Girlfriend in a Coma by Douglas Coupland is one of the most interesting pieces of fiction I can recall reading. It’s unique in its storytelling and the story emotionally grips you from start to end. The events don’t necessarily build suspense, but the surreal events that happen make you react in a similar way. It’s impossible to put the book down even for nourishment. I recommend this book as often as I possibly can.
“Destiny is what we work toward. The future doesn’t exist yet. Fate is for losers!”
It starts as a straight forward story about Karen Ann McNeil who slips into a coma in 1979 at the age of seventeen. Just before her coma, she began to have dark visions about her. Full of angst she warned her boyfriend Richard about them. It seems her precognitive dreams weren’t mistaken because soon after she falls into a coma. Nine months after she pops out a baby girl named Megan.
For the next seventeen years, Karen sleeps while her friends, family, and Richard kind of float through life unsuccessfully.
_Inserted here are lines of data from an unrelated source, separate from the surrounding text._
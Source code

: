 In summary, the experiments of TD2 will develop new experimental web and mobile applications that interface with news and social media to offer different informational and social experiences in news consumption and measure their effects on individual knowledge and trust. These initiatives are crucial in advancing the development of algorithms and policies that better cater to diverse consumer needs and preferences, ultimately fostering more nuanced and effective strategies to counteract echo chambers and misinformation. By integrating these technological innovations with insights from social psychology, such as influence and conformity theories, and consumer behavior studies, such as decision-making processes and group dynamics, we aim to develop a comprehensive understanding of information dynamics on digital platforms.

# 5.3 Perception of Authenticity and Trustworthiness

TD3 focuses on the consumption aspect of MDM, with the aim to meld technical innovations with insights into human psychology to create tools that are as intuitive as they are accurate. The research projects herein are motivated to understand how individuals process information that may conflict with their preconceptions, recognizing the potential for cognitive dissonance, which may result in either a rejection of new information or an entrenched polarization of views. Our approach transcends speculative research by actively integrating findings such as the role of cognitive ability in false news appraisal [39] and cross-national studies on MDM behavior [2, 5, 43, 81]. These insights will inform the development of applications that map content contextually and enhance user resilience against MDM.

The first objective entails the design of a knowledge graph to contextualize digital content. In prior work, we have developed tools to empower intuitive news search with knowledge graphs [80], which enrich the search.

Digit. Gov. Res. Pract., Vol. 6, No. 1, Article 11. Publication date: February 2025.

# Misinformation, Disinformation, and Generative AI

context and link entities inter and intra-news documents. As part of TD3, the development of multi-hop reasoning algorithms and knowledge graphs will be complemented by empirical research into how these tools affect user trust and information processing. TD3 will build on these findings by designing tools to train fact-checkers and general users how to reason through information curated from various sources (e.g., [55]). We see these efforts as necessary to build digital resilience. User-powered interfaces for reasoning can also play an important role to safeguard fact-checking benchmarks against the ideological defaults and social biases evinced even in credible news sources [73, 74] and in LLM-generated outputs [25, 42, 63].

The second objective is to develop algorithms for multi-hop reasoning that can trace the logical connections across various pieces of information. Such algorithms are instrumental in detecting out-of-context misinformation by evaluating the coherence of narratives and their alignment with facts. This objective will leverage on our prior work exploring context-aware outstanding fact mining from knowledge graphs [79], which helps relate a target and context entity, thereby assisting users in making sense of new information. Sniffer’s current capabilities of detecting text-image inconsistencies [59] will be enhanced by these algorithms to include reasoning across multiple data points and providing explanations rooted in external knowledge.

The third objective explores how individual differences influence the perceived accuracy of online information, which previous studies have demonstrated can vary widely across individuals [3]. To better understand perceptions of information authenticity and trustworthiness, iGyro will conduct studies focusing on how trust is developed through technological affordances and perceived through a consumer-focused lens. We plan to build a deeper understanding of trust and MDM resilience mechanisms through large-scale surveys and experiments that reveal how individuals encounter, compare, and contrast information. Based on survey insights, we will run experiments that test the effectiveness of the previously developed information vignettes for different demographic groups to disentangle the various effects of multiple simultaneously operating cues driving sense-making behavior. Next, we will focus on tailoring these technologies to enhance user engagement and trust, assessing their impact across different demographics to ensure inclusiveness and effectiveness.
When Karen awakens their lives suddenly change and amazing things begin to transpire. It seems every moment in their life had brought them to that point. It feels like a version of “It’s a wonderful life” twisted backward, frontwards, and downwards. It’s then Karen’s family and friend’s morality and basic common decency is tested. This brings them to one final choice in the end.
“Youth is the time of life lived for some imaginary audience.”
The story had me locked from the get-go with Coupland’s fanciful tempo of writing and the questions he immediately began to pose. From the start, I was lost in the peculiarities and little details, but my fascination with the mystery and characters kept me completely absorbed. I found the portion while Karen slept to be amusing, yet slightly sinister. My favorite line was from Richard. At this point, he was in his 30’s and reflecting on his life and how his choices had impacted where he ended up.
“I wonder if you had to right now, would you put your lives choices, the ones that would dictate where you ended up in the hands of a seventeen-year-old?”
Read the book and you will fully experience the impact of that revelation.
By the end of the story I was questioning my own existence, my own convictions, what my intents were in the world, my own why’s, and fell into a full existential hole. I loved how the book traversed from dark comedy to science fiction. I found myself being enlightened while simultaneously entertained. Enough can’t be said about the pleasure this book is, and frankly, it’s probably even more important to read now than my first experience 15 years ago. Girlfriend in a Coma is a unique piece of storytelling that is even more enjoyable on repeat readings.